The way you can treat your customers when you have a monopoly is amazing. The volume of letters and packages is dropping each year at the U.S. Postal Service. In 2006 it handled 213 billion pieces of mail; volume dropped in 2007, 2008, and in 2009 the volume handled was only 177 billion pieces. The brilliant solution the Post Office came up with to deal with the terrible problem was to raise rates, so come January 1, 2011, the cost of a first class stamp will rise to 46 cents.
Now that postage has some competition in the form of e-mail, texting, twittering etc., the postal service will have to think differently if it is to stem its rapid decline.
Now The Washington Post reports that the Washington Metropolitan Area Transit Authority is no longer going to allow riders to leave the system without paying full fare. The old system let the riders who had electronic SmarTrip cards leave even if they had a negative balance on their card. The balance due was then deducted when they refilled their card, and the consumer then couldn’t get back in without having a positive balance on the card.
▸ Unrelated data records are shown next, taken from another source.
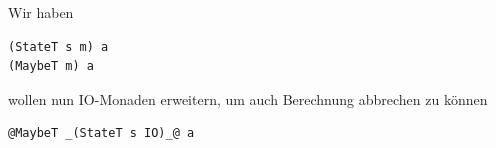 



	Wir haben

	\lstHaskell
	\begin{lstlisting}
(StateT s m) a
(MaybeT m) a
	\end{lstlisting}

	wollen nun IO-Monaden erweitern, um auch Berechnung abbrechen zu können

	\lstHaskell
	\begin{lstlisting}
@MaybeT _(StateT s IO)_@ a
	\end{lstlisting}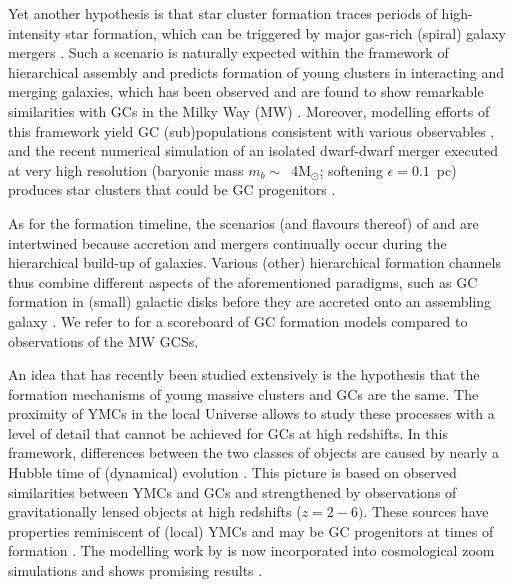 \documentclass[a4paper,fleqn,usenatbib]{mnras}
\newcommand{\Sun}[0]{\ensuremath{_{\odot}}}
\begin{document}
Yet another hypothesis is that star cluster formation traces periods of high-intensity
star formation, which can be triggered by major gas-rich (spiral) galaxy mergers 
\citep{1987nngp.proc...18S, 1992ApJ...384...50A}. Such a scenario is naturally 
expected within the framework of hierarchical assembly and predicts formation 
of young clusters in interacting and merging galaxies, which has been observed 
and are found to show remarkable similarities with GCs in the Milky Way (MW) \citep[e.g.][]{
1995AJ....109..960W, 1996AJ....112..416H, 1999AJ....118..752Z, 1999AJ....118.1551W}.
Moreover, modelling efforts of this framework yield GC (sub)populations consistent 
with various observables \citep[e.g.][]{2010ApJ...718.1266M, 2018MNRAS.480.2343C}, 
and the recent numerical simulation of an isolated dwarf-dwarf merger executed at 
very high resolution (baryonic mass $m_b \sim$~4M\Sun; softening $\epsilon = 0.1$~pc) 
produces star clusters that could be GC progenitors \citep{2019ApJ...879L..18L}.

As for the formation timeline, the scenarios (and flavours thereof) of \citet{
1985ApJ...298...18F} and \citet{1992ApJ...384...50A} are intertwined because
accretion and mergers continually occur during the hierarchical build-up of
galaxies. Various (other) hierarchical formation channels thus combine different
aspects of the aforementioned paradigms, such as GC formation in (small) galactic
disks before they are accreted onto an assembling galaxy \citep[e.g.][]{
2000ApJ...533..869C, 2002ApJ...567..853C, 2002MNRAS.333..383B, 2003egcs.conf..224G}. 
We refer to \citet{2001astro.ph..8034G} for a scoreboard of GC formation models 
compared to observations of the MW GCSs.

An idea that has recently been studied extensively is the hypothesis that the formation
mechanisms of young massive clusters \citep[YMCs, see][for a review]{2010ARA&A..48..431P} 
and GCs are the same. The proximity of YMCs in the local Universe allows to study these 
processes with a level of detail that cannot be achieved for GCs at high redshifts. In 
this framework, differences between the two classes of objects are caused by nearly a 
Hubble time of (dynamical) evolution \citep[e.g.][]{1987degc.book.....S}. This picture 
is based on observed similarities between YMCs and GCs
\citep[e.g.][]{1992AJ....103..691H,1999AJ....118.1551W} and strengthened by observations
of gravitationally lensed objects at high redshifts ($z = 2-6)$. These sources have 
properties reminiscent of (local) YMCs and may be GC progenitors at times of formation 
\citep{2017MNRAS.467.4304V,2017ApJ...843L..21J}. The modelling work by 
\citet{2011MNRAS.414.1339K,2012MNRAS.421.1927K,2015MNRAS.454.1658K} is now 
incorporated into cosmological zoom simulations and shows promising results
\citep{2018MNRAS.475.4309P,2019MNRAS.486.3134K}.
\end{document}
The change was part of many fare changes, including a reduction in the cost of the SmarTrip card from $5.00 to $2.50. The WMATA fears that some consumers will try to game the system by buying new cards rather than paying the balance due on the old.
However, the WMATA had no estimate of how much revenue would be raised by this change, nor how it might impact exit lines as people tried to leave, were told they couldn’t, retried and finally went to the cash exit line.
The WMATA also didn’t say what it would do if a customer didn’t have the cash to pay the balance of the fare. It brings to mind the famous 1959 Kingston Trio song about the Boston MTA “The M.T.A. Song,” which is better known as “Charlie on the M.T.A.” or “The Man Who Never Returned” — which was inspired by the “exit fare” collected in the late 1940s by the Boston MTA when it raised its fare but didn’t upgrade the turnstiles and other fare collection devices.
Here is the famous Kingston Trio version:
Also a Pundit hat tip to Jonathan A. Adler at The Volokh Conspiracy, which has referenced our work here and here for pointing us to a great reference page with complete lyrics, history and links.
Obviously without estimates of revenue lost, it is difficult to assess the WMATA’s actions. We suspect, however, that most businesses would find inconveniencing the customer to this degree unacceptable.
We also wonder if it is not an example of inside-the-box thinking. Why can’t WMATA deduct the fare from everyone’s cell phone? Why can’t a system be set up to automatically add value to the SmartTrip card via credit card when its value drops below a set amount. Why can’t the system automatically deduct any balance due from a credit card so there never is a negative balance?
The easy answers: In the case of the Postal Service… raise prices; in the case of the WMATA… force consumers to settle their balances before leaving the area, have a cost in customer alienation that these public entities don’t seem to be wrestling with. They will probably be OK because the government doesn’t go out of business.
How many of us in the private sector, though, are making similar mistakes? And we don’t have a government guarantee??